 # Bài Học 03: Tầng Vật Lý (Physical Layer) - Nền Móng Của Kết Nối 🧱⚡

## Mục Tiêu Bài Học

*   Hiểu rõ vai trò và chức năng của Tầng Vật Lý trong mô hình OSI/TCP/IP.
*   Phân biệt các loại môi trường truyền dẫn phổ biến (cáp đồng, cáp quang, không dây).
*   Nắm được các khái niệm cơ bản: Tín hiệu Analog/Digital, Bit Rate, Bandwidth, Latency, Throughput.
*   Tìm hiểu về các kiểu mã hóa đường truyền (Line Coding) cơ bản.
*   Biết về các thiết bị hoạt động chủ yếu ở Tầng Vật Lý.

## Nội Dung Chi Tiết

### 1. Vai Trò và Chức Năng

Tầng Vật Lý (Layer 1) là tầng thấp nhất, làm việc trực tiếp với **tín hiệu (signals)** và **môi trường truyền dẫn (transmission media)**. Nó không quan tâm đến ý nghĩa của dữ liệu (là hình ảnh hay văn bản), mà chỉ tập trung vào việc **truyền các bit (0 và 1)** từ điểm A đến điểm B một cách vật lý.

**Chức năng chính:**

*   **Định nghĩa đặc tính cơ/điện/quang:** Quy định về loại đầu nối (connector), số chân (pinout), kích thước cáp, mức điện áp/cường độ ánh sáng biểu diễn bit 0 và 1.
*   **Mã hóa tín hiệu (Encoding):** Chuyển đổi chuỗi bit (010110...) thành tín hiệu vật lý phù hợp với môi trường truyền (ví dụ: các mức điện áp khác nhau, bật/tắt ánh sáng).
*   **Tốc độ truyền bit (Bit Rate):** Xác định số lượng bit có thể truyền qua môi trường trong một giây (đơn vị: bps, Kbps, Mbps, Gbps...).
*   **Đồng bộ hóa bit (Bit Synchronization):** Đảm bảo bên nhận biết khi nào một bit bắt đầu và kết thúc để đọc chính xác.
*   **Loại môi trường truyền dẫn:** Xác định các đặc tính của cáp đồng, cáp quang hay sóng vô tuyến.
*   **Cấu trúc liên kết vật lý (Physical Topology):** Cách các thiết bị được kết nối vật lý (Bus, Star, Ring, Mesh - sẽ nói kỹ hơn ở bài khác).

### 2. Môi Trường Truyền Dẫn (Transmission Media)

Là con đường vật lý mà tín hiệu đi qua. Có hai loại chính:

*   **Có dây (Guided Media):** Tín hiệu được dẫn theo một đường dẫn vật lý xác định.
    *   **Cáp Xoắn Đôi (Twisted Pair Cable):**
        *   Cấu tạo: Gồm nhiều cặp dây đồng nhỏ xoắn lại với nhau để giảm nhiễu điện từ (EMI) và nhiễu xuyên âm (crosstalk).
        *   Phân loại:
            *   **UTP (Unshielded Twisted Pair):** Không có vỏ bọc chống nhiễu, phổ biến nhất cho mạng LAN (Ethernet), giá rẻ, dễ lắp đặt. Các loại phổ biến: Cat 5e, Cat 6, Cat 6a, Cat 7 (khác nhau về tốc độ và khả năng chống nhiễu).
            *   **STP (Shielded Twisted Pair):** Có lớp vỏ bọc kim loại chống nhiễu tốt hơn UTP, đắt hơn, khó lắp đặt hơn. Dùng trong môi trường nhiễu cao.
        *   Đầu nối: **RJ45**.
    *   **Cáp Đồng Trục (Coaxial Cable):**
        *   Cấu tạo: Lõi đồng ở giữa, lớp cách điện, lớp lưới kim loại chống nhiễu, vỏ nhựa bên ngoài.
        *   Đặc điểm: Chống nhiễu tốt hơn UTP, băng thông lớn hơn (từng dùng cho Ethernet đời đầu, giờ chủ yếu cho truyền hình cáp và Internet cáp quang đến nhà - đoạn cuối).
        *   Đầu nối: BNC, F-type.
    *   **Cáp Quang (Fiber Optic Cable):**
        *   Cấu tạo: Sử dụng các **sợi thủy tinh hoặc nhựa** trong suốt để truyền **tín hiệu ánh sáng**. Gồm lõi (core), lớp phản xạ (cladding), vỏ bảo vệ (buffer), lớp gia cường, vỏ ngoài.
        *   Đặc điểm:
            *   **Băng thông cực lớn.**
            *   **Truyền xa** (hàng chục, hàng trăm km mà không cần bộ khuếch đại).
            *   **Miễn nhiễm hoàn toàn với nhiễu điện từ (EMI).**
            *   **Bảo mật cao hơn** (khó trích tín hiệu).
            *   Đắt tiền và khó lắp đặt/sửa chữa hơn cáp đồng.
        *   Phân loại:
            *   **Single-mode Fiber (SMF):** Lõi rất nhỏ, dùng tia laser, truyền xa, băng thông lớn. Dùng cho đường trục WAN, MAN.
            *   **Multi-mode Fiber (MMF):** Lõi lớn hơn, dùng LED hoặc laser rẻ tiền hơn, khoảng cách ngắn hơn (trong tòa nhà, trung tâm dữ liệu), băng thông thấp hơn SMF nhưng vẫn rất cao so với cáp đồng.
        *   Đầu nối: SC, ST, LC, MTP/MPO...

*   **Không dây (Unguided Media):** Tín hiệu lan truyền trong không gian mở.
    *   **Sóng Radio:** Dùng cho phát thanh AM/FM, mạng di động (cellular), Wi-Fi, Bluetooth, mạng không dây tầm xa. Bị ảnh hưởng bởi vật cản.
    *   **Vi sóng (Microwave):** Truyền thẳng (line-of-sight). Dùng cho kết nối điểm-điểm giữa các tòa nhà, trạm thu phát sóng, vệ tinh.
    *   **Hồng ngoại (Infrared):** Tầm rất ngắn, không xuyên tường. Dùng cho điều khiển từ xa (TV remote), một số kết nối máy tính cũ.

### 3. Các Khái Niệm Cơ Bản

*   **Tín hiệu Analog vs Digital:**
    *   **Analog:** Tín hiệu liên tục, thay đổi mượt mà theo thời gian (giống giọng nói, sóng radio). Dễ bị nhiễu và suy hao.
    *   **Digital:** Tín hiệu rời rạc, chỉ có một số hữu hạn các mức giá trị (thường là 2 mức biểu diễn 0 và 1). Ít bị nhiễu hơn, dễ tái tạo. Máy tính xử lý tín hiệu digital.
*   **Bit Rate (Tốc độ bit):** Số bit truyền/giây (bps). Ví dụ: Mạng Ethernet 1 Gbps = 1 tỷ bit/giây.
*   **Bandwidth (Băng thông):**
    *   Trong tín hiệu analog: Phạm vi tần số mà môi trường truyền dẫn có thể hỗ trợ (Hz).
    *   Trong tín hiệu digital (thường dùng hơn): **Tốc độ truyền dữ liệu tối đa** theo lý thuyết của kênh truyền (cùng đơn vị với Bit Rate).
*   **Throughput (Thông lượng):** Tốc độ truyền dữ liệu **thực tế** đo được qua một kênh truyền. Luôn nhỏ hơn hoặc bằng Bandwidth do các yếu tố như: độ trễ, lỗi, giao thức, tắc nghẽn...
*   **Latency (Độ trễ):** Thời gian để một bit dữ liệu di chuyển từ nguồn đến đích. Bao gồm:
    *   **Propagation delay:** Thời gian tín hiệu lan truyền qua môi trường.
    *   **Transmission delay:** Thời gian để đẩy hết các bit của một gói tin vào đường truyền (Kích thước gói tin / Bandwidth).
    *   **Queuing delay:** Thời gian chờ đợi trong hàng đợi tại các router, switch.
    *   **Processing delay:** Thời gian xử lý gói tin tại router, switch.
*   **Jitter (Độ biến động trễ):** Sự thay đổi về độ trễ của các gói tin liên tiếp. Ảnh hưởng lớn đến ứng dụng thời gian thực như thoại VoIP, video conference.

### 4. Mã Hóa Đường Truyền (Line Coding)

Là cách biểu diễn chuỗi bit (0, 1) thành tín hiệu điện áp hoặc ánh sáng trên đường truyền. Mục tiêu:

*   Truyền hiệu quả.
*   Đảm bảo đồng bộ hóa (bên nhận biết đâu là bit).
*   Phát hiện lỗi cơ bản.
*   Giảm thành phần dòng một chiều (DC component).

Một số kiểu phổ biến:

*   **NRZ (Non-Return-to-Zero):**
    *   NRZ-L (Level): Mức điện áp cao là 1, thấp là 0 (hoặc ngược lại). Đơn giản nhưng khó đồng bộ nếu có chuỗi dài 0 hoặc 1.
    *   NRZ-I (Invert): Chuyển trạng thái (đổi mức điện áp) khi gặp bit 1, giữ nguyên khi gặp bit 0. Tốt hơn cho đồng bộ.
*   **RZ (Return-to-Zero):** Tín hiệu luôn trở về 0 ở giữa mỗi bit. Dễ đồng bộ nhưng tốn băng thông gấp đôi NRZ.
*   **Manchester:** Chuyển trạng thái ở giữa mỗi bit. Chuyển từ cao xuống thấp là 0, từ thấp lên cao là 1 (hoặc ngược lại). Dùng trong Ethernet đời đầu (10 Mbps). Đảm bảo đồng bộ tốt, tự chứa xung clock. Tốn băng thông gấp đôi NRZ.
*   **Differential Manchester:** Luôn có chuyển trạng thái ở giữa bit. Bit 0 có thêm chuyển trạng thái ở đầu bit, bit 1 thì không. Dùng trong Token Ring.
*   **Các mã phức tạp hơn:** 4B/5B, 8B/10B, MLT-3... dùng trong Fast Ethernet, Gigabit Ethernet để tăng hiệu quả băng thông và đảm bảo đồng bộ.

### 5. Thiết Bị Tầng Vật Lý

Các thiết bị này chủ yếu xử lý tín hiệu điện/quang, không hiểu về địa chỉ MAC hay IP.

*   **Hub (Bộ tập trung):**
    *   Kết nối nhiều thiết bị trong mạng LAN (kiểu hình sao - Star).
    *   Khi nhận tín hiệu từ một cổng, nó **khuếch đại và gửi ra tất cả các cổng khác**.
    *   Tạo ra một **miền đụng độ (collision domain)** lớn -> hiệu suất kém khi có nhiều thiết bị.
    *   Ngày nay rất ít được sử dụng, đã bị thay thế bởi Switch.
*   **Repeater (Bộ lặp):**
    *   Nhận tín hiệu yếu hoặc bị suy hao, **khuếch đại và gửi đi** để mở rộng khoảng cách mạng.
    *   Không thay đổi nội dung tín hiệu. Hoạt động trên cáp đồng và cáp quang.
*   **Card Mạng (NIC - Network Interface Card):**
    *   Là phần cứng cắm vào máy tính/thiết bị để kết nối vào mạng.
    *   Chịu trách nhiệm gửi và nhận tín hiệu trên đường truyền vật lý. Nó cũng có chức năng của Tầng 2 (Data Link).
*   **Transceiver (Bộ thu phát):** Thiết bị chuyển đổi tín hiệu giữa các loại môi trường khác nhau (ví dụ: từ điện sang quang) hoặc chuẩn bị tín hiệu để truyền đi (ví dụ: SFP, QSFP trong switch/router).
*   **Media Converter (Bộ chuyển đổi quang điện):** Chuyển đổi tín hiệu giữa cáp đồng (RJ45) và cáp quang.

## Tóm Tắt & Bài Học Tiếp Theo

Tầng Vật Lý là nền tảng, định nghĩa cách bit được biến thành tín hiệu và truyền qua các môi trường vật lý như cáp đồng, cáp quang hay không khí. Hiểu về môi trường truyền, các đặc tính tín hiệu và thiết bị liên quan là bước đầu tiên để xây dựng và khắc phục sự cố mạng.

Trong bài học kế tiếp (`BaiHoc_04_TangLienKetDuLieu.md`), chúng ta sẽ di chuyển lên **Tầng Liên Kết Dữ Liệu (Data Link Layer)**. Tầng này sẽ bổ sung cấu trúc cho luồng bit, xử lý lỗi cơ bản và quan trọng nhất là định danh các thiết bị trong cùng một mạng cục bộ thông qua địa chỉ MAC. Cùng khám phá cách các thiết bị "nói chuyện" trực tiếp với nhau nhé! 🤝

===

[Task to complete]:
Within the listing above, extract exactly the lines from the line with "năng chống nhiễu)." to the line with "trích tín hiệu).", the two named lines included, and no others.

[Result]:
            *   **UTP (Unshielded Twisted Pair):** Không có vỏ bọc chống nhiễu, phổ biến nhất cho mạng LAN (Ethernet), giá rẻ, dễ lắp đặt. Các loại phổ biến: Cat 5e, Cat 6, Cat 6a, Cat 7 (khác nhau về tốc độ và khả năng chống nhiễu).
            *   **STP (Shielded Twisted Pair):** Có lớp vỏ bọc kim loại chống nhiễu tốt hơn UTP, đắt hơn, khó lắp đặt hơn. Dùng trong môi trường nhiễu cao.
        *   Đầu nối: **RJ45**.
    *   **Cáp Đồng Trục (Coaxial Cable):**
        *   Cấu tạo: Lõi đồng ở giữa, lớp cách điện, lớp lưới kim loại chống nhiễu, vỏ nhựa bên ngoài.
        *   Đặc điểm: Chống nhiễu tốt hơn UTP, băng thông lớn hơn (từng dùng cho Ethernet đời đầu, giờ chủ yếu cho truyền hình cáp và Internet cáp quang đến nhà - đoạn cuối).
        *   Đầu nối: BNC, F-type.
    *   **Cáp Quang (Fiber Optic Cable):**
        *   Cấu tạo: Sử dụng các **sợi thủy tinh hoặc nhựa** trong suốt để truyền **tín hiệu ánh sáng**. Gồm lõi (core), lớp phản xạ (cladding), vỏ bảo vệ (buffer), lớp gia cường, vỏ ngoài.
        *   Đặc điểm:
            *   **Băng thông cực lớn.**
            *   **Truyền xa** (hàng chục, hàng trăm km mà không cần bộ khuếch đại).
            *   **Miễn nhiễm hoàn toàn với nhiễu điện từ (EMI).**
            *   **Bảo mật cao hơn** (khó trích tín hiệu).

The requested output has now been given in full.